### YOUR INSTRUCTIONS
From the line containing "- 텐서의 구조를 설명" to the end of the listing, copy each line exactly and leave out all others.

[Opening SUPPLIED ENTRIES section]

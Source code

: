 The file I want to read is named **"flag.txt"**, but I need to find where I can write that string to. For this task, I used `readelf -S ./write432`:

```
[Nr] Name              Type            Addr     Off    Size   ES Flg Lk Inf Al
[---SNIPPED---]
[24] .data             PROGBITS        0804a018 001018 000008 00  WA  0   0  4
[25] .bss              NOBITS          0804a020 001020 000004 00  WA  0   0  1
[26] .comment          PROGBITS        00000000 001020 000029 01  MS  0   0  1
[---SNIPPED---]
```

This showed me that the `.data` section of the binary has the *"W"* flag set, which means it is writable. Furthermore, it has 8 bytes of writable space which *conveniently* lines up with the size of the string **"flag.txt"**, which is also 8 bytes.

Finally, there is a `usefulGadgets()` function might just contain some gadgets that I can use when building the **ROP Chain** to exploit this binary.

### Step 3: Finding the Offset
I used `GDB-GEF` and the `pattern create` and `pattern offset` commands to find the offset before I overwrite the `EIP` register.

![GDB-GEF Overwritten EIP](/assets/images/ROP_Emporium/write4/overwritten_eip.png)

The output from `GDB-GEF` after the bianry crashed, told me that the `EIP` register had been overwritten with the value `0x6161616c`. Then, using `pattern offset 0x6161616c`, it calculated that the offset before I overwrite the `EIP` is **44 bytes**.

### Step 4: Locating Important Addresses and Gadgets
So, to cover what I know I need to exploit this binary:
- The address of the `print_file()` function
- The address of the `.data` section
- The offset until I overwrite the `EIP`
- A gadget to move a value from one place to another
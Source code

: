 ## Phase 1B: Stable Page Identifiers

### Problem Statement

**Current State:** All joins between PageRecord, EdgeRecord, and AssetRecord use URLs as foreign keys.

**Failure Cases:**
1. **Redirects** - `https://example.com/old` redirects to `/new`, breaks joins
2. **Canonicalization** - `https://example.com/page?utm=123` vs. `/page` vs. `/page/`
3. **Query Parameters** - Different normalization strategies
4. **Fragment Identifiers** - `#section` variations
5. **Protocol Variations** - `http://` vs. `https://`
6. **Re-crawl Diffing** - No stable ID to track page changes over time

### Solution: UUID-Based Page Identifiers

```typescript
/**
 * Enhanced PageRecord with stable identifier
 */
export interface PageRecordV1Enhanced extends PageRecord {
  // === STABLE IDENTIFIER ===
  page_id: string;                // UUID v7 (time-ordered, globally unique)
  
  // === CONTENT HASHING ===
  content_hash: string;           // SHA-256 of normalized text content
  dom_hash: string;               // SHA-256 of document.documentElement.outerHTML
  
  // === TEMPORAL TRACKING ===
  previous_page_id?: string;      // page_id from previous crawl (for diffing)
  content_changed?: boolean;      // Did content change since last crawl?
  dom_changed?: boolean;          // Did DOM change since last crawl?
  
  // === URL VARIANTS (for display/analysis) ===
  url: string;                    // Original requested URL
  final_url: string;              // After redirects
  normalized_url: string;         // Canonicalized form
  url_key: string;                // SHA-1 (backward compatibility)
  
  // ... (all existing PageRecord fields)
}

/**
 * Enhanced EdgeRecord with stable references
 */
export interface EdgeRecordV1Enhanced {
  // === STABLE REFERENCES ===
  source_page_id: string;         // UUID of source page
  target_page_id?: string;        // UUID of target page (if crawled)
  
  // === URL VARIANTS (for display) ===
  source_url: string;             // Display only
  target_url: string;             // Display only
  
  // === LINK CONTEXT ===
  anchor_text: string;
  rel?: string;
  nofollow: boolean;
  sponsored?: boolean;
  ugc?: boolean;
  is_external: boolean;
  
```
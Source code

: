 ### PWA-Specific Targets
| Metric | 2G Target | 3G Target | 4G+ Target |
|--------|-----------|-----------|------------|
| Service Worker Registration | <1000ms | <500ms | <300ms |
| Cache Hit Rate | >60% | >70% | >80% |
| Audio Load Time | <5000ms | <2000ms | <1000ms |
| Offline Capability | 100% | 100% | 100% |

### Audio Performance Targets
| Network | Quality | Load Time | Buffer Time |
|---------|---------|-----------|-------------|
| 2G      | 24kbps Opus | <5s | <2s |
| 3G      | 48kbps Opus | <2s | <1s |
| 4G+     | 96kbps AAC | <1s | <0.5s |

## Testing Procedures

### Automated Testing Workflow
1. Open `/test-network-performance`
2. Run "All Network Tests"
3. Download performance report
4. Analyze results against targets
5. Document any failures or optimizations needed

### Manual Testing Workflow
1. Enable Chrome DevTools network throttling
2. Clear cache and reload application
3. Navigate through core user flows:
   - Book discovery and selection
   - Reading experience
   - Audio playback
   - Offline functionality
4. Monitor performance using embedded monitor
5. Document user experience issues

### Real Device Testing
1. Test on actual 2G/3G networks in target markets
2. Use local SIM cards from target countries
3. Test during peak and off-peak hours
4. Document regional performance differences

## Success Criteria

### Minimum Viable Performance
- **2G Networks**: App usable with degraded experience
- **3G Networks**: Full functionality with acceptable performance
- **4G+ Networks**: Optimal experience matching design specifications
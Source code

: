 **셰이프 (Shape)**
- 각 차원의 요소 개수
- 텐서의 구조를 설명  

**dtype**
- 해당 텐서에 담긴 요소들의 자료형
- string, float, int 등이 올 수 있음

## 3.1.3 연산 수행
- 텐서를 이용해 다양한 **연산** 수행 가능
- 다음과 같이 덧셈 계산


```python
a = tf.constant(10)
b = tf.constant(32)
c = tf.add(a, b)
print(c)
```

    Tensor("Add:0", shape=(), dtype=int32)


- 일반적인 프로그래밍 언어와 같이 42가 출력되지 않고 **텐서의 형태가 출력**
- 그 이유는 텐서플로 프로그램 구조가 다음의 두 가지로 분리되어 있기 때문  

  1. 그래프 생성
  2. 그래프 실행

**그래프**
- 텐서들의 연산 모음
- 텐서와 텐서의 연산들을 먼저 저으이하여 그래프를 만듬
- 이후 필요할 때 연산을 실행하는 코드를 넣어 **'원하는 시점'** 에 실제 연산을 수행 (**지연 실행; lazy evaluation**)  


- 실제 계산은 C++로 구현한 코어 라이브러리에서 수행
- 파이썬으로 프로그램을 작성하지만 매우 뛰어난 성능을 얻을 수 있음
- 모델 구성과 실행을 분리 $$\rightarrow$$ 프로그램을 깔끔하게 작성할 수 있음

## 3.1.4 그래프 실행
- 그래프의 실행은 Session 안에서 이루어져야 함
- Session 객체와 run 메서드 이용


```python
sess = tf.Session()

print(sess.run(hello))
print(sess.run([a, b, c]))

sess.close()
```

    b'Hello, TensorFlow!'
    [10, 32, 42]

[Closing SUPPLIED ENTRIES section]

### SOLUTION TO THIS PROBLEM
- 텐서의 구조를 설명  

**dtype**
- 해당 텐서에 담긴 요소들의 자료형
- string, float, int 등이 올 수 있음

## 3.1.3 연산 수행
- 텐서를 이용해 다양한 **연산** 수행 가능
- 다음과 같이 덧셈 계산


```python
a = tf.constant(10)
b = tf.constant(32)
c = tf.add(a, b)
print(c)
```

    Tensor("Add:0", shape=(), dtype=int32)


- 일반적인 프로그래밍 언어와 같이 42가 출력되지 않고 **텐서의 형태가 출력**
- 그 이유는 텐서플로 프로그램 구조가 다음의 두 가지로 분리되어 있기 때문  

  1. 그래프 생성
  2. 그래프 실행

**그래프**
- 텐서들의 연산 모음
- 텐서와 텐서의 연산들을 먼저 저으이하여 그래프를 만듬
- 이후 필요할 때 연산을 실행하는 코드를 넣어 **'원하는 시점'** 에 실제 연산을 수행 (**지연 실행; lazy evaluation**)  


- 실제 계산은 C++로 구현한 코어 라이브러리에서 수행
- 파이썬으로 프로그램을 작성하지만 매우 뛰어난 성능을 얻을 수 있음
- 모델 구성과 실행을 분리 $$\rightarrow$$ 프로그램을 깔끔하게 작성할 수 있음

## 3.1.4 그래프 실행
- 그래프의 실행은 Session 안에서 이루어져야 함
- Session 객체와 run 메서드 이용


```python
sess = tf.Session()

print(sess.run(hello))
print(sess.run([a, b, c]))

sess.close()
```

    b'Hello, TensorFlow!'
    [10, 32, 42]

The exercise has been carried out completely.